> -----Original Message-----
> From: mark [mailto:mark@sm-a.net]
> Sent: Monday, August 08, 2011 12:15 AM
> To: 'pgsql-performance@postgresql.org'
> Subject: XFS options and benchmark woes
>
> Hello PG perf junkies,
>
>
> Sorry this may get a little long winded. Apologies if the formatting
> gets trashed.
>
>
>
> Background:
>
> I have been setting up some new servers for PG and I am getting some
> odd numbers with zcav, I am hoping a second set of eyes here can point
> me in the right direction. (other tests like bonniee++ (1.03e) and dd
> also give me odd (flat and low) numbers)
>
> I will preface this with, yes I bought greg's book. Yes I read it, and
> it has helped me in the past, but seem to have hit an oddity.
>
> (hardware,os, and config stuff listed at the end)
>
>
>
>
>
> Short version: my zcav and dd tests look to get I/O bound. My numbers
> in ZCAV are flat like and SSD which is odd for 15K rpm disks.
uggg, ZCAV numbers appear to be CPU bound. Not i/o .
>
>
>
>
> Long version:
>
>
> In the past when dealing with storage I typically see a large gain with
> moving from ext3 to XFS, provided I set readahead to 16384 on either
> filesystem.
>
> I also see typical down ward trends in the MB/s (expected) and upward
> trends in access times (expected) with either file system.
>
>
> These blades + storage-blades are giving me atypical results .
>
>
> I am not seeing a dramatic down turn in MB/s in zcav nor am I seeing
> access time really increase. (something I have only seen before when I
> forget to have readahead set high enough) things are just flat at about
> 420MB/s in zcav @ .6ms for access time with XFS and ~470MB/s @.56ms for
> ext3.
>
> FWIW I get worthless results with zcav and bonnie++ using 1.03 or 1.96
> sometimes, which isn't something I have had happen before even though
> greg does mention it.
>
>
> Also when running zcav I will see kswapdX (0 and 1 in my two socket
> case) start to eat significant cpu time (~40-50% each), with dd -
> kswapd and pdflush become very active as well. This only happens once
> free mem gets low. As well zcav or dd looks to get CPU bound at 100%
> while i/o wait stays almost at 0.0 most of the time. (iostat -x -d
> shows util % at 98% though). I see this with either XFS or ext3. Also
> when I cat /proc/zoneinfo it looks like I am getting heavy contention
> for a single page in DMA while the tests are running. (see end of email
> for zoneinfo)
>
> Bonnie is giving me 99% cpu usage reported. Watching it while running
> it bounces between 100 and 99. Kswap goes nuts here as well.
>
>
> I am lead to believe that I may need a 2.6.32 (rhel 6.1) or higher
> kernel to see some of the kswapd issues go away. (testing that
> hopefully later this week).
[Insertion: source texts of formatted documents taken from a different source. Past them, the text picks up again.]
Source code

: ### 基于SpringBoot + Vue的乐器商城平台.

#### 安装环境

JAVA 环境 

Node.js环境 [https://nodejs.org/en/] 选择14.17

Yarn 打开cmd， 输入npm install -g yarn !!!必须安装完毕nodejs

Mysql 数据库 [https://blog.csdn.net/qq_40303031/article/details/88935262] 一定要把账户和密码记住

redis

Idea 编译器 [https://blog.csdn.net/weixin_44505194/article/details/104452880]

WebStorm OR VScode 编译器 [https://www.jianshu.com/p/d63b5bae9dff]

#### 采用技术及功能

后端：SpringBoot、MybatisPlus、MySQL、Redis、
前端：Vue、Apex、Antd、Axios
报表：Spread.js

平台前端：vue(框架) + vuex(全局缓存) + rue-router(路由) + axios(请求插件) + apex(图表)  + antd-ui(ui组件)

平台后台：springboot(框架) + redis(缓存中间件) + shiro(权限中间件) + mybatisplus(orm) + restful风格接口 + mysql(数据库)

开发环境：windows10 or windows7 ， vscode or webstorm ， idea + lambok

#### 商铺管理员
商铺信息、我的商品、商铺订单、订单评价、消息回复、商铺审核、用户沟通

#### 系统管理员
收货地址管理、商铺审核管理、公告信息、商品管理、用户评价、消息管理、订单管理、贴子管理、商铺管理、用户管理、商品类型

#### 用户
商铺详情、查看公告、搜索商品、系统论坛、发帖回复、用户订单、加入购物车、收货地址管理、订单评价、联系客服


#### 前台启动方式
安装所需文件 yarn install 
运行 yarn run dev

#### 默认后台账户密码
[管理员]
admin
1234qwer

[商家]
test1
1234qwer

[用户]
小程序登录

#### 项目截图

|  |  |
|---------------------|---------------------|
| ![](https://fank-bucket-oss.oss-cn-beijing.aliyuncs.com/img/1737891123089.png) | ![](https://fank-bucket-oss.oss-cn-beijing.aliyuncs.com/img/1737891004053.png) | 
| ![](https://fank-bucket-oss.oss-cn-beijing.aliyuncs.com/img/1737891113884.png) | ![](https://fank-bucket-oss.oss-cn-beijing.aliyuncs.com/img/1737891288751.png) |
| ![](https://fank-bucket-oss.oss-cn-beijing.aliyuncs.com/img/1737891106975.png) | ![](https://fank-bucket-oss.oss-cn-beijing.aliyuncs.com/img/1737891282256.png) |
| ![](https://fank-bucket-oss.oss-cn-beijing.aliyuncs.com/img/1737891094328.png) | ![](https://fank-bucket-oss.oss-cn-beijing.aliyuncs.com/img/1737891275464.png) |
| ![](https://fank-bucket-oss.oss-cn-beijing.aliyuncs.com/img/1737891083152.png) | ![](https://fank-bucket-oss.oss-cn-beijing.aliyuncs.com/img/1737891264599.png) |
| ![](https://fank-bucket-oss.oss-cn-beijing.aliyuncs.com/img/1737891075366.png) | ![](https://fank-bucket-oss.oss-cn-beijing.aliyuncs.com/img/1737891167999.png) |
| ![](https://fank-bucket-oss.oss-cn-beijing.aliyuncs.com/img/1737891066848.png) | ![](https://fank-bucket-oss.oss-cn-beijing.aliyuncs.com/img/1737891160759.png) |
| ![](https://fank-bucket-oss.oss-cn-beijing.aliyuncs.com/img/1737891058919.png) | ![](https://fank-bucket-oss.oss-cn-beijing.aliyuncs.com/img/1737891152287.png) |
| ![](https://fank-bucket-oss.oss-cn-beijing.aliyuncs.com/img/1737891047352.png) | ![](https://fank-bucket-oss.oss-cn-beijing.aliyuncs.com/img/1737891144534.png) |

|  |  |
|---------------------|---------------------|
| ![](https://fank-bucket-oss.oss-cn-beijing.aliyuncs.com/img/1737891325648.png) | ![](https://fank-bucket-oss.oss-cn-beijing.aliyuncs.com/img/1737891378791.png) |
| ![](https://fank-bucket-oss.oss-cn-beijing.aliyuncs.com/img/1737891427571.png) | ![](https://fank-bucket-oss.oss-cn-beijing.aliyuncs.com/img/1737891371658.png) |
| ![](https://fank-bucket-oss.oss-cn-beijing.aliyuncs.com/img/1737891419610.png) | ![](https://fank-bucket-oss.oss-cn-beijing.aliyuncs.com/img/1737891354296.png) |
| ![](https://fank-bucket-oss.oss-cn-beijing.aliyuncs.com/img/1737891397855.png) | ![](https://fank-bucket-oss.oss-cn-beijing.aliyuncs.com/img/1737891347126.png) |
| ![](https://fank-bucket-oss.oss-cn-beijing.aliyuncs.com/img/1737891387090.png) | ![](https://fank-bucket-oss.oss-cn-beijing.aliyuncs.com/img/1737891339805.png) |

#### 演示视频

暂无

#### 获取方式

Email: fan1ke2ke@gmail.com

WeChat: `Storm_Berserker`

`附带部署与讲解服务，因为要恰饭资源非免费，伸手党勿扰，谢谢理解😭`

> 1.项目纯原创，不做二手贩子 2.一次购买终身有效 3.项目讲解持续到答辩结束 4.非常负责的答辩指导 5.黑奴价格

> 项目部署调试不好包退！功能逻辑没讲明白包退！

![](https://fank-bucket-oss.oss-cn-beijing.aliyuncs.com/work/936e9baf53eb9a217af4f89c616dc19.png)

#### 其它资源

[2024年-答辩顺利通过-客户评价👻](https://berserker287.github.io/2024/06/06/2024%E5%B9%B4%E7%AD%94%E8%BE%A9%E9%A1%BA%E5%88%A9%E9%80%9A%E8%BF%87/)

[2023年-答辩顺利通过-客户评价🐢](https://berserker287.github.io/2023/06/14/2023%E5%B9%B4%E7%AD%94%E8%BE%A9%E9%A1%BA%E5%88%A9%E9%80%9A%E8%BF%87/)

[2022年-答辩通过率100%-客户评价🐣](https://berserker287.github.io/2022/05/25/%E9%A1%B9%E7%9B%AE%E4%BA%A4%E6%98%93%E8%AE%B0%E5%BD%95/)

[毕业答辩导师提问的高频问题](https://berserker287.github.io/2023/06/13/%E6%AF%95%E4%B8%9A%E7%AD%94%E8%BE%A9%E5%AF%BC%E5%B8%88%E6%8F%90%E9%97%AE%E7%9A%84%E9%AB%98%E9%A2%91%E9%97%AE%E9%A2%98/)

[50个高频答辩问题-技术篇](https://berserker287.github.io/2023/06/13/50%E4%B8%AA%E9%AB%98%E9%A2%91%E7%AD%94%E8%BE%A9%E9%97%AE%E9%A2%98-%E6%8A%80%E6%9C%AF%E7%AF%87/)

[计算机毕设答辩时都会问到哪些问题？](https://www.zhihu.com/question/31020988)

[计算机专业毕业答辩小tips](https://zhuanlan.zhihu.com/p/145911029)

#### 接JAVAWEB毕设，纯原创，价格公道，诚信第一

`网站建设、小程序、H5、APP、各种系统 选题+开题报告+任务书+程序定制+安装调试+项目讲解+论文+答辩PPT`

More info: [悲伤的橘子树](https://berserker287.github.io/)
Maybe that will take care of everything. I
> don't know yet.
>
> Side note: Setting vm.swappiness to 10 (or 0) doesn't help, although
> others on the RHEL support site indicated it did fix kswap issues for
> them.
>
>
>
> Running zcav on my home system (4 disk raid 1+0 3ware controller +BBWC
> using ext4 ubunut 2.6.38-8 I don't see zcav near 100% and I see lots of
> i/o wait as expected, and my zoneinfo for DMA doesn't sit at 1)
>
> Not going to focus too much on ext3 since I am pretty sure I should be
> able to get better numbers from XFS.
>
>
>
> With mkfs.xfs I have done some reading and it appears that it can't
> automatically read the stripsize (aka stripe size to anyone other than
> HP) or the number of disks. So I have been using the following:
>
> mkfs.xfs -b size=4k -d su=256k,sw=6,agcount=256
>
> (256K is the default hp stripsize for raid1+0, I have 12 disks in raid
> 10 so I used sw=6, agcount of 256 because that is a (random) number I
> got from google that seemed in the ball park.)
>
>
>
>
>
>
> which gives me:
> meta-data=/dev/cciss/c0d0 isize=256 agcount=256,
> agsize=839936 blks
> = sectsz=512 attr=2
> data = bsize=4096 blocks=215012774,
> imaxpct=25
> = sunit=64 swidth=384 blks
> naming =version 2 bsize=4096 ascii-ci=0
> log =internal log bsize=4096 blocks=32768, version=2
> = sectsz=512 sunit=64 blks, lazy-
> count=1
> realtime =none extsz=4096 blocks=0, rtextents=0
>
>
> (if I don't specif the agcount or su,sw stuff I get
> meta-data=/dev/cciss/c0d0 isize=256 agcount=4,
> agsize=53753194 blks
> = sectsz=512 attr=2
> data = bsize=4096 blocks=215012774,
> imaxpct=25
> = sunit=0 swidth=0 blks
> naming =version 2 bsize=4096 ascii-ci=0
> log =internal log bsize=4096 blocks=32768, version=2
> = sectsz=512 sunit=0 blks, lazy-
> count=1
> realtime =none extsz=4096 blocks=0, rtextents=0)
>
> )
>
>
>
>
>
> So it seems like I should be giving it the extra parameters at mkfs.xfs
> time... could someone confirm ? In the past I have never specified the
> su or sw or ag groups I have taken the defaults. But since I am getting
> odd numbers here I started playing with em. Getting little or no
> change.
>
>
>
> for mounting:
> logbufs=8,noatime,nodiratime,nobarrier,inode64,allocsize=16m
>
>
>
> (I know that noatime also means nodiratime according xfs.org, but in
> the past I seem to get better numbers when having both)
>
> I am using nobarrier because I have a battery backed raid cache and the
> FAQ @ XFS.org seems to indicate that is the right choice.
>
>
> FWIW, if I put sunit and swidth in the mount options it seems to change
> them lower (when viewed with xfs_info) so I haven't been putting it in
> the mount options.
>
>
>
>
> verify readahead:
> blockdev --getra /dev/cciss/c0d0
> 16384
>
>
>
>
>
>
>
> If anyone wants the benchmark outputs I can send them, but basically
> zcav being FLAT for bother MB/s and access time tells me something is
> wrong. And it will take days for me to re run all the ones I have done.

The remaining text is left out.